関東民の感覚としては、都市部を離れると途端に田舎度が上がり、都市部から30分もすればほとんど秘境の域になる。都市部と秘境の近さとその中間を省略した感じが目新しかった。秘境に入ると軽自動車率というか軽貨物率がグンと上がり、外車はほぼゼロになった。道が狭いから軽が便利ということもあるが山奥にある拓けた村でも外車を全く見ないというのはカネがないとか、目立つと村八分にされるということよりも単に「ハイオクが手に入らない」というのが大きそうである。


438
キリストは唯一神。
太平洋
海はよい。
太平洋
室戸岬には行ったが、桂浜には行かなかった。



旅館の自販機
アルコールに頼りたいと思うことが多くなった。人生に疲れているらしいが、ポジティブシンキングを旨とする世なので、人生に疲れたなどとは口が裂けても言えない。楽しい…。うれしい…。幸せだ…。明るく元気…。いつでも笑顔で…。
国民宿舎土佐
国民宿舎土佐に泊まった。景色がよかった。高知市から室戸岬まで一望できた。露天風呂も同様の景色だった。

国民宿舎土佐 日の出
夜明け。土佐から見る室戸の方から太陽が昇った。幕末を思えば、熱いものがあるが、それもまた近代日本政府による「正史」であり、一方で「夜明け前(無料ですよ!)」で半蔵の見た明治の世のこと、また、正史によって省かれてきたもの、削除されてきたもの、抹消されてきたもの、そして生存者バイアスの陰に消え去ったものを思えば、現在、目に見えて確かと思っているものも風の前の塵に同じである。


2015-10-08

Nokton Classic
NOKTON Classicを真っ昼間に使うのもまた一興である、というか、昼間のほうがよい。マクロヘリコイド付きアダプタを買ったので、EOS Mにライカマウントレンズを使う際の、寄れない弱点が解消した。


鳴門
四国旅行最後は、足摺岬か大塚国際美術館迷って、後者へ。足摺岬は四国西南端。大塚国際美術館は四国北東端。まるで別方向である。

大塚国際美術館
モナ・リザ。
大塚国際美術館 最後の晩餐
最後の晩餐。
大塚国際美術館 システィーナ礼拝堂
システィーナ礼拝堂。
大塚国際美術館
大塚製薬グループというか、創業家の私財を投じた?美術館。全て複製である。キャンバスに絵の具ではなく、絵をつけた陶器なので大変安定していて半永久的に劣化しないらしい。ラインナップは古代から現代までの西洋美術。

大塚国際美術館
すべて原寸大である。ダヴィドの戴冠式がこれほど大きな絵だとは知らなかったし「戴冠式」を「たいかんしき」と読むとも知らなかったし「さいかんしき」と読んでいて、多分、何度か現実世界でそう発音したこともあると思うので、穴があったら入りたい…。

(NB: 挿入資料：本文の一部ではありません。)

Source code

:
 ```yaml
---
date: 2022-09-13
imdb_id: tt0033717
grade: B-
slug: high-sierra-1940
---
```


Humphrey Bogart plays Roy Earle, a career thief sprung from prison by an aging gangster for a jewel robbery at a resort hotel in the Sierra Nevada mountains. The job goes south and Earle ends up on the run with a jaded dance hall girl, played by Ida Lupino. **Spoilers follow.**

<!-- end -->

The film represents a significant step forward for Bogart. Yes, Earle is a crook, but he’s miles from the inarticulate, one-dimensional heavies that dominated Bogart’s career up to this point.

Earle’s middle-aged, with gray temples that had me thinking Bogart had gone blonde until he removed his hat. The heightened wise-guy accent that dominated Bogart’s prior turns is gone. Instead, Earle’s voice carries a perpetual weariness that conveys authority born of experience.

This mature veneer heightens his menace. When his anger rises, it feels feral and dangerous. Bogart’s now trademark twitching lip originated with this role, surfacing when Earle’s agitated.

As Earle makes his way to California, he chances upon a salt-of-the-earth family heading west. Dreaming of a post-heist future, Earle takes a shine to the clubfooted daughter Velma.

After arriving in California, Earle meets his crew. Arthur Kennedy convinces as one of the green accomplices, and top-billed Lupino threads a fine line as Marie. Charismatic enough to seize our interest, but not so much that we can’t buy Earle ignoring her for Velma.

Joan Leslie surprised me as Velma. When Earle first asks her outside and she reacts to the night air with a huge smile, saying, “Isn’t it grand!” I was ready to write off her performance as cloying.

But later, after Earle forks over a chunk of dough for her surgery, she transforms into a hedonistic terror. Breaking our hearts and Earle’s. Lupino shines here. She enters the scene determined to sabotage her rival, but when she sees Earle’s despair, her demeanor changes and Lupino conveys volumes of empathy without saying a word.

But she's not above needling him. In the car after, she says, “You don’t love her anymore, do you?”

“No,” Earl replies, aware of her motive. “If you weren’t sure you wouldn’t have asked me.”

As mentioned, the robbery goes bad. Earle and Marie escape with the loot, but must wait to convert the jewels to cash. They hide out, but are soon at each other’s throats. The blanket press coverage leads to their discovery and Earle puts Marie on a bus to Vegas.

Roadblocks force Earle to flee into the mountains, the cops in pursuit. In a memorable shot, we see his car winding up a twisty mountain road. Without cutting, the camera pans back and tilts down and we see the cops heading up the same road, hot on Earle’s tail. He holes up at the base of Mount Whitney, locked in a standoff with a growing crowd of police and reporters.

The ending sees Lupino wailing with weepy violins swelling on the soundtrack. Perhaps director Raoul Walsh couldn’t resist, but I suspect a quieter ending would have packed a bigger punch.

二泊三日でワゴンRで1000km弱走った。自動車移動に疲れた。もう少しゆっくりした日程にしたほうがよいが、四国の地形を体感するにはそのような走り方をせねばならぬ、とも思う。疲れはしたが、一般道をひたすら走るのもまたよいものであった(土佐から大塚国際美術館へは高速道路を使った)

私の完全未踏県のうち、香川、徳島、高知の3県に足を踏み入れた。残る未踏県は和歌山だけとなった。